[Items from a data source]

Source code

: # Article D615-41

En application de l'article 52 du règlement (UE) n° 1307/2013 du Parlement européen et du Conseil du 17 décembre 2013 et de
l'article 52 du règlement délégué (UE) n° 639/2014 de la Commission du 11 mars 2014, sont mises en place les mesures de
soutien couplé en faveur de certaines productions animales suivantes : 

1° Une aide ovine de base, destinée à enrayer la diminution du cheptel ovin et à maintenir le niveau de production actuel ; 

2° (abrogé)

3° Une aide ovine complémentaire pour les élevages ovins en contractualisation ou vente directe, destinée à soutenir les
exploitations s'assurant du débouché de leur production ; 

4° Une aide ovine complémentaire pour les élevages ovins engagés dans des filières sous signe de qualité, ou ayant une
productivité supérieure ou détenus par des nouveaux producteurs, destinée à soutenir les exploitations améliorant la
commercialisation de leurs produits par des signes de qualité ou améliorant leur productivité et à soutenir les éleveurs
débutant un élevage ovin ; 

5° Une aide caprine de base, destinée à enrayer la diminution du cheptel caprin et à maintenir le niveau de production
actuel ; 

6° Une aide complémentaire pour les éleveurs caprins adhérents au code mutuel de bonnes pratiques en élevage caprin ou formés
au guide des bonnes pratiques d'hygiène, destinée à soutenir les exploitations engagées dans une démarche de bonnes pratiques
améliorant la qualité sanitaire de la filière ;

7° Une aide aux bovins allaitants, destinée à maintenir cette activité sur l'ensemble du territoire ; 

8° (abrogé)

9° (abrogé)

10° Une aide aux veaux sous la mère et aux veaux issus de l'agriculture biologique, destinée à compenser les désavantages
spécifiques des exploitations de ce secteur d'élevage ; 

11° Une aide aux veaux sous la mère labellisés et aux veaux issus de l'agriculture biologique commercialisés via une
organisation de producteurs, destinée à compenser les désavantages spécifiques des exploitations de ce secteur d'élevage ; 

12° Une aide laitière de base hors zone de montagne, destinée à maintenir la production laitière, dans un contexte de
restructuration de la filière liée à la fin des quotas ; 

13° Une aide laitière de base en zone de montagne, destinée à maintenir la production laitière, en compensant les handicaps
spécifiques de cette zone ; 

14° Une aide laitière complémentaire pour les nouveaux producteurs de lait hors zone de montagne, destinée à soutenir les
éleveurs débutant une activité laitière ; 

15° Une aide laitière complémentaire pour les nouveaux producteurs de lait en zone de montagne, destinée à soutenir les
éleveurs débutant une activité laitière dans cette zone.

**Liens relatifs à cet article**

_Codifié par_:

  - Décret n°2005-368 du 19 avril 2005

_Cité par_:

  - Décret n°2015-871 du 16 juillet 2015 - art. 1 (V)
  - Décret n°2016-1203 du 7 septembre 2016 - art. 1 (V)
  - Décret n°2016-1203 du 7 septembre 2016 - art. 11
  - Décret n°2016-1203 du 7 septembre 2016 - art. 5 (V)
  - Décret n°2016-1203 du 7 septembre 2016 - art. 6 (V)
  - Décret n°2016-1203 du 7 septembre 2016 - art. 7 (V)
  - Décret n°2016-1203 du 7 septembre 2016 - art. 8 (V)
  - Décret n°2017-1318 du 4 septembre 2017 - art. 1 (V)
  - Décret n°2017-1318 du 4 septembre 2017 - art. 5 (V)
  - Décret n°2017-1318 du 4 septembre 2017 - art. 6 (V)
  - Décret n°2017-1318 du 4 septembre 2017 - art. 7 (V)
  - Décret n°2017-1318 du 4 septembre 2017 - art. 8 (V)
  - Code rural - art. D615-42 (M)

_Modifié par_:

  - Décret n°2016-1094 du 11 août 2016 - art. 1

→ Work to be completed
Return, exactly as written, only those lines that run from the one with "- Décret n°2017-1318 du 4 septembre 2017 - art. 6" to the last line of the data, both of those lines included.

→ Result
  - Décret n°2017-1318 du 4 septembre 2017 - art. 6 (V)
  - Décret n°2017-1318 du 4 septembre 2017 - art. 7 (V)
  - Décret n°2017-1318 du 4 septembre 2017 - art. 8 (V)
  - Code rural - art. D615-42 (M)

_Modifié par_:

  - Décret n°2016-1094 du 11 août 2016 - art. 1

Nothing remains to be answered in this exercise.